## What is being asked
Where does the word "into" appear in the data? Copy every line that holds it.

## Supplied data

>>>

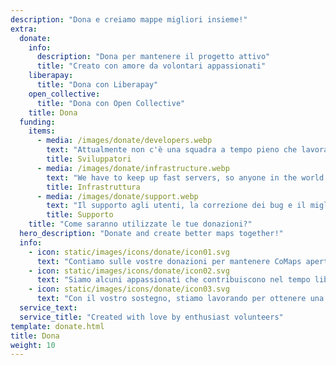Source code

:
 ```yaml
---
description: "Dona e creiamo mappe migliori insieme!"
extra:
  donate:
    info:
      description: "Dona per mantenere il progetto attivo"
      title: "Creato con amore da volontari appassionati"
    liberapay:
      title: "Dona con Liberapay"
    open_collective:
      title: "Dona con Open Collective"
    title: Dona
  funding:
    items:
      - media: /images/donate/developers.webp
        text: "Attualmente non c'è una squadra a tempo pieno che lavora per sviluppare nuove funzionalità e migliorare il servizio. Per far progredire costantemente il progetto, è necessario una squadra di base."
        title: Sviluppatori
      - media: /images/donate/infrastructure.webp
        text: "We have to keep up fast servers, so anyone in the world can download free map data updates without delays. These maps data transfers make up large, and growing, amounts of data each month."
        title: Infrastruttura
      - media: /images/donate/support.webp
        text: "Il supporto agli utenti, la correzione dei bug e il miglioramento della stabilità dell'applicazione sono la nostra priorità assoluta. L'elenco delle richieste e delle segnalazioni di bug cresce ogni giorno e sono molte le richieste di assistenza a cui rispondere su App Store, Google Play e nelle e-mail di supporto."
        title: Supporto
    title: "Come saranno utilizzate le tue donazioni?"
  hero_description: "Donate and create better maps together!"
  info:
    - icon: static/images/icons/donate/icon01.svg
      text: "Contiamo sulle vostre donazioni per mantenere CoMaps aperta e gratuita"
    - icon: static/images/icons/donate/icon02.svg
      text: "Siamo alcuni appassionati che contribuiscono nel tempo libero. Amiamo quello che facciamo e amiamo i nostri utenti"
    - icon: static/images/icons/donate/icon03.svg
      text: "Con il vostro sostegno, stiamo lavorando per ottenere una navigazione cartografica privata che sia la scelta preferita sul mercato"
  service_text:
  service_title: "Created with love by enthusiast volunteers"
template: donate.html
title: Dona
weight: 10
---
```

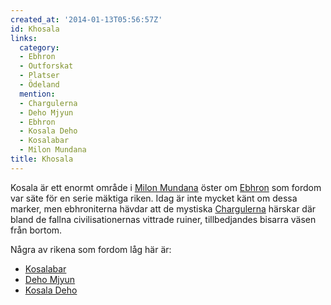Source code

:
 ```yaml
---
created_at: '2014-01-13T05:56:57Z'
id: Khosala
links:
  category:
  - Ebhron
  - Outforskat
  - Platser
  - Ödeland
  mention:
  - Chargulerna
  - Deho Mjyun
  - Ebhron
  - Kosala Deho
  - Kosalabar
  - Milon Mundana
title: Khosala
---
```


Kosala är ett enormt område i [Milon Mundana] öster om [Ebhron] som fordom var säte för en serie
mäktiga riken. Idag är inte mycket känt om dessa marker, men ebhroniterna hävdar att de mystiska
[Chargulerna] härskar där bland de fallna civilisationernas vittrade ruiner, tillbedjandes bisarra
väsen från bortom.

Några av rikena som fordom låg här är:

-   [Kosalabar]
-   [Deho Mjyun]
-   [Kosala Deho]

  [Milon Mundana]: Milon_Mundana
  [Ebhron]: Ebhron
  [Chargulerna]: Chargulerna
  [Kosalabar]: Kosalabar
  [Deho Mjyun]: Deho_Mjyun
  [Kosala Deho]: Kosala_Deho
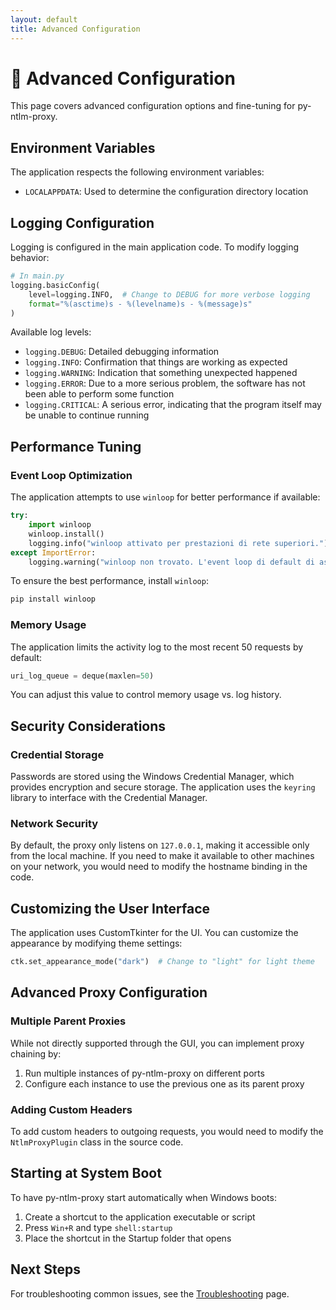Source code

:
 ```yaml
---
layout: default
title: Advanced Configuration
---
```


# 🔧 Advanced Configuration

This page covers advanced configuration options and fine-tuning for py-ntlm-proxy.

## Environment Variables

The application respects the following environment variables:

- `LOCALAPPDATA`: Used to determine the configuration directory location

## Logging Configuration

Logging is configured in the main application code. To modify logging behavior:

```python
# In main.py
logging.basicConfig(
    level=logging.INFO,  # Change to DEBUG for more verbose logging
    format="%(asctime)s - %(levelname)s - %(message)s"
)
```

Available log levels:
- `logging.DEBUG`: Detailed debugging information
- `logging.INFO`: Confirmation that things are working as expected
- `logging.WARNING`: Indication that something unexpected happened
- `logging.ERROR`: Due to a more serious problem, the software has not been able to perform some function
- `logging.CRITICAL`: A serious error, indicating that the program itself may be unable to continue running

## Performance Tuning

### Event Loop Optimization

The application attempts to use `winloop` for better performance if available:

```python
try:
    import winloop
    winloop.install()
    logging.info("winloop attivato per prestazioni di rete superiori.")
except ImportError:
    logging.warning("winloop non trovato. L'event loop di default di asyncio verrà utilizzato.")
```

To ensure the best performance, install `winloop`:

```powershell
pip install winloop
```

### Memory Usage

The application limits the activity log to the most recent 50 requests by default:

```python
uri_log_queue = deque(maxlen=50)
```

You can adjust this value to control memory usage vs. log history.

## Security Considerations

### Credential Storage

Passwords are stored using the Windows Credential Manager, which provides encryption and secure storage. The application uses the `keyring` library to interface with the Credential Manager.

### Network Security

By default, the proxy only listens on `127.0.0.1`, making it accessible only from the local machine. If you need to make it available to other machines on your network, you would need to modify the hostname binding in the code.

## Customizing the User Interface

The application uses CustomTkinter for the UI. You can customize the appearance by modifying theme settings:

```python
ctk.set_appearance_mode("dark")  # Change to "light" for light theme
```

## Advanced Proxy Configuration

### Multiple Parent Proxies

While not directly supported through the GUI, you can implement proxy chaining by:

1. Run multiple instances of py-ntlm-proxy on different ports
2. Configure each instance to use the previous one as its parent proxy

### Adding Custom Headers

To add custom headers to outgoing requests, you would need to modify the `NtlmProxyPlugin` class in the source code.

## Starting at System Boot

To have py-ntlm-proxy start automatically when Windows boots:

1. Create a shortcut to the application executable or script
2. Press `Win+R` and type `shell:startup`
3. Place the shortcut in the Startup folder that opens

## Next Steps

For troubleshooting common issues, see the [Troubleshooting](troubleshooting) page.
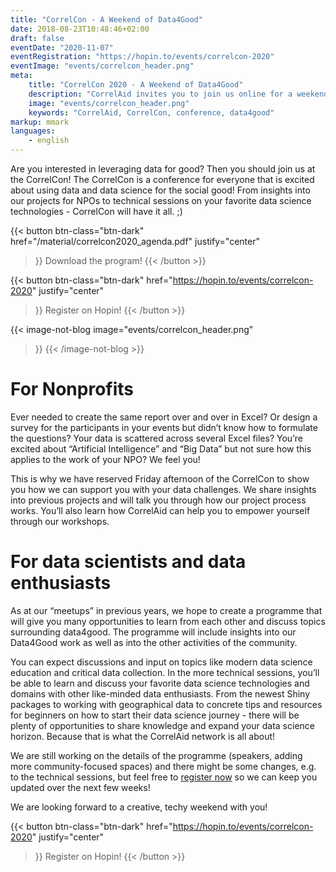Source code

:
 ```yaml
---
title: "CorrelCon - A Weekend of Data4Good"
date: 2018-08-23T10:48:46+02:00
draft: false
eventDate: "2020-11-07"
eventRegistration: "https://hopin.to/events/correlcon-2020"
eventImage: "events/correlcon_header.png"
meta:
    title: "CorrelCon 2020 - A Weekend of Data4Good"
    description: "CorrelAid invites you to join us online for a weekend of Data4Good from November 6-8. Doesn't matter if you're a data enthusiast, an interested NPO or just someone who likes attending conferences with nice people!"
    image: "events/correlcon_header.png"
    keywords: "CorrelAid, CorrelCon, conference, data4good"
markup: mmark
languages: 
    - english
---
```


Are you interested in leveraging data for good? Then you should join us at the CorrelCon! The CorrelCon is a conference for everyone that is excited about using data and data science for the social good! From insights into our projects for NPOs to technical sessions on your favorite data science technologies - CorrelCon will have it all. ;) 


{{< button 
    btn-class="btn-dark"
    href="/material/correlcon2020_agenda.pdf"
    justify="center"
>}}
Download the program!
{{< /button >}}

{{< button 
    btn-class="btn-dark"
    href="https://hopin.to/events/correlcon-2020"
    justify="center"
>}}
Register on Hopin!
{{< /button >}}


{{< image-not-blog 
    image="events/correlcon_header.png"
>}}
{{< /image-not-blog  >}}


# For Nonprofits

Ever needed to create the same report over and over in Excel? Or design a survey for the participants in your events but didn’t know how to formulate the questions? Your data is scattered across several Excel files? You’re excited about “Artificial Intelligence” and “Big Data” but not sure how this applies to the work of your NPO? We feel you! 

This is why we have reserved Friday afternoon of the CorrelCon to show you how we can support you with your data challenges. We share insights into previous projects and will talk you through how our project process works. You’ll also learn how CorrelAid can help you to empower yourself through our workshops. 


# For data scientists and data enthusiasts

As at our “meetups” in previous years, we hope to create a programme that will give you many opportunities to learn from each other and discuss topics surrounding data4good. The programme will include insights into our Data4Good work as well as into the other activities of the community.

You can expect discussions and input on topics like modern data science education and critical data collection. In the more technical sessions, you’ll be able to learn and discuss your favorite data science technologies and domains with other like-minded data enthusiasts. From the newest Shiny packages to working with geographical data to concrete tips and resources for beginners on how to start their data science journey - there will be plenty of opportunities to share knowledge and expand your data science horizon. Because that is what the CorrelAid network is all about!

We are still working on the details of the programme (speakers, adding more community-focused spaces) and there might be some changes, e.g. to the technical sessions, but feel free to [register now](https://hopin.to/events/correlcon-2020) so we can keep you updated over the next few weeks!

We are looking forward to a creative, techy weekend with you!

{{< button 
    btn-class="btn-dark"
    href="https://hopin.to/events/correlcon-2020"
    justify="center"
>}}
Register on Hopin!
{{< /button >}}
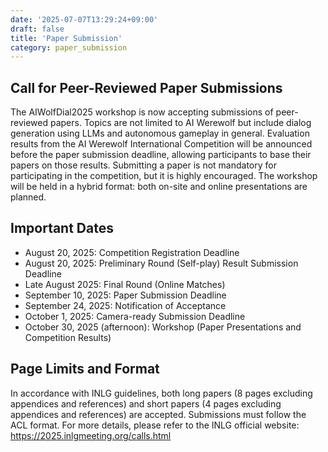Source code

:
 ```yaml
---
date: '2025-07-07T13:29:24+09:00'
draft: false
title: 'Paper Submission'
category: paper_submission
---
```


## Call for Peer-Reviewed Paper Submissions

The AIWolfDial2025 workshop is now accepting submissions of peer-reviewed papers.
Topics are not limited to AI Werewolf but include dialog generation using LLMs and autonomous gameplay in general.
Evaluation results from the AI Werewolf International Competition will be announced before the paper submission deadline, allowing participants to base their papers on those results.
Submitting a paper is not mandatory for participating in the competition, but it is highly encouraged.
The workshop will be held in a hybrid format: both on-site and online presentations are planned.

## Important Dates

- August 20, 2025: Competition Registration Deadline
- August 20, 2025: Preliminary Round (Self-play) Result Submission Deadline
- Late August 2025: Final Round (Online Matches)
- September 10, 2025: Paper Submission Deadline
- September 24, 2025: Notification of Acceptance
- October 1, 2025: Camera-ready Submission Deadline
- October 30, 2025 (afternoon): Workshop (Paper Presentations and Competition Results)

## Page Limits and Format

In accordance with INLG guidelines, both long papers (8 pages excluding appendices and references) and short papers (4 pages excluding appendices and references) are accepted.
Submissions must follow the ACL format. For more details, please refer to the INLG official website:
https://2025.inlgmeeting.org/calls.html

<<<
>>>

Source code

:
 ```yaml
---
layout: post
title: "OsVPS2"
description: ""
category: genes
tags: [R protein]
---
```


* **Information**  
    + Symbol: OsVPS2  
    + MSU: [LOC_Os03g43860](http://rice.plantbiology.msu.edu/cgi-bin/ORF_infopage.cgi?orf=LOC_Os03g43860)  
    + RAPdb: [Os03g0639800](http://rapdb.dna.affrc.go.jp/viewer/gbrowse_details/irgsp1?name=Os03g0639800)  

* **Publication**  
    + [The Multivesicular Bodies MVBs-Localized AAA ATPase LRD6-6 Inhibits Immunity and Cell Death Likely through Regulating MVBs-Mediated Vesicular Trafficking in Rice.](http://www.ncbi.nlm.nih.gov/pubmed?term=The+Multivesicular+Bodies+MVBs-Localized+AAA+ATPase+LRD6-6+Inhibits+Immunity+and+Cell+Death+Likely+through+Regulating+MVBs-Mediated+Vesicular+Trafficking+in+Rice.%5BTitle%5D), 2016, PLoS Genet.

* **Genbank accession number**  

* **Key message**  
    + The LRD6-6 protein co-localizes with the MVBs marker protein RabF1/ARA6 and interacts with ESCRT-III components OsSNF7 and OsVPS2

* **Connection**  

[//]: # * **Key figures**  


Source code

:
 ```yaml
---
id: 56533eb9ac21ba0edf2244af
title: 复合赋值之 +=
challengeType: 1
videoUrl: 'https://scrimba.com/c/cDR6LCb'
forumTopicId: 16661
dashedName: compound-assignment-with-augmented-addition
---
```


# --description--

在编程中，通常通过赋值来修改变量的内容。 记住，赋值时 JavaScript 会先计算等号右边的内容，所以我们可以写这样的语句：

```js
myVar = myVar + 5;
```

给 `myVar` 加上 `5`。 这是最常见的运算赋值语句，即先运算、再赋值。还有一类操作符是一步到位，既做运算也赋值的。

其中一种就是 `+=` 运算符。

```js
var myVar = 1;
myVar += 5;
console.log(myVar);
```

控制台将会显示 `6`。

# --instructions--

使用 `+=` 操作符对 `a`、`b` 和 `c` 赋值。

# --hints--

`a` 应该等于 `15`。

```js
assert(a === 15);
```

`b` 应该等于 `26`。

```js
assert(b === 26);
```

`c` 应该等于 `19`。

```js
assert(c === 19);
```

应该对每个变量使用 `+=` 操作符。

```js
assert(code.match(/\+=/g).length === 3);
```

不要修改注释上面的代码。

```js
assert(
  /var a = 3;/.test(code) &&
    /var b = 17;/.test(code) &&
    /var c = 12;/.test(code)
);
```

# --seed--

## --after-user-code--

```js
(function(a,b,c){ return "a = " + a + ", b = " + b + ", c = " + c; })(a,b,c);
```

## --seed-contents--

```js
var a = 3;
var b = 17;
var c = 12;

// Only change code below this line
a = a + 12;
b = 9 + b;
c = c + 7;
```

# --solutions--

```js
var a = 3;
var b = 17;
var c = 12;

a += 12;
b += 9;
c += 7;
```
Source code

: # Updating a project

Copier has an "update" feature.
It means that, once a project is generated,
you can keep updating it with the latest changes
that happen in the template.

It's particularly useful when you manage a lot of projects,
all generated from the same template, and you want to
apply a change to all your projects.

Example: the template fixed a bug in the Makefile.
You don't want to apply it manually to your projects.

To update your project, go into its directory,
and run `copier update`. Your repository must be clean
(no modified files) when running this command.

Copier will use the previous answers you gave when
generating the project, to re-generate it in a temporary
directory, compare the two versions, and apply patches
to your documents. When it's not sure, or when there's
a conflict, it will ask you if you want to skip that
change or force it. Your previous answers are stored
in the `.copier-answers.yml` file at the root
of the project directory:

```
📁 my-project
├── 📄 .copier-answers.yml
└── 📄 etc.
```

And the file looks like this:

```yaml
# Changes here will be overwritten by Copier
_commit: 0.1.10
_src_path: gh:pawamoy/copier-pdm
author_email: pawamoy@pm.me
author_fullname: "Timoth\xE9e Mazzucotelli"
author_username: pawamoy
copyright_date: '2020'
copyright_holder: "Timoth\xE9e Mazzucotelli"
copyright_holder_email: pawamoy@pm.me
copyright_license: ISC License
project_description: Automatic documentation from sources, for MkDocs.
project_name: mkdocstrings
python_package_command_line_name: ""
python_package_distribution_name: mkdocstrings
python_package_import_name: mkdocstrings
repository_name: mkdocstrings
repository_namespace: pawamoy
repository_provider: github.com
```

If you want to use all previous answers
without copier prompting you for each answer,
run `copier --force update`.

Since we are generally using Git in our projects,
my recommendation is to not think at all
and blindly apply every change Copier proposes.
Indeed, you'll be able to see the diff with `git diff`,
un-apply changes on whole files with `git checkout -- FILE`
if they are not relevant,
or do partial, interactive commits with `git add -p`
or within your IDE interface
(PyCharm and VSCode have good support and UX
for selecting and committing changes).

<<<

## Task result
Are you interested in leveraging data for good? Then you should join us at the CorrelCon! The CorrelCon is a conference for everyone that is excited about using data and data science for the social good! From insights into our projects for NPOs to technical sessions on your favorite data science technologies - CorrelCon will have it all. ;) 
This is why we have reserved Friday afternoon of the CorrelCon to show you how we can support you with your data challenges. We share insights into previous projects and will talk you through how our project process works. You’ll also learn how CorrelAid can help you to empower yourself through our workshops. 
As at our “meetups” in previous years, we hope to create a programme that will give you many opportunities to learn from each other and discuss topics surrounding data4good. The programme will include insights into our Data4Good work as well as into the other activities of the community.
To update your project, go into its directory,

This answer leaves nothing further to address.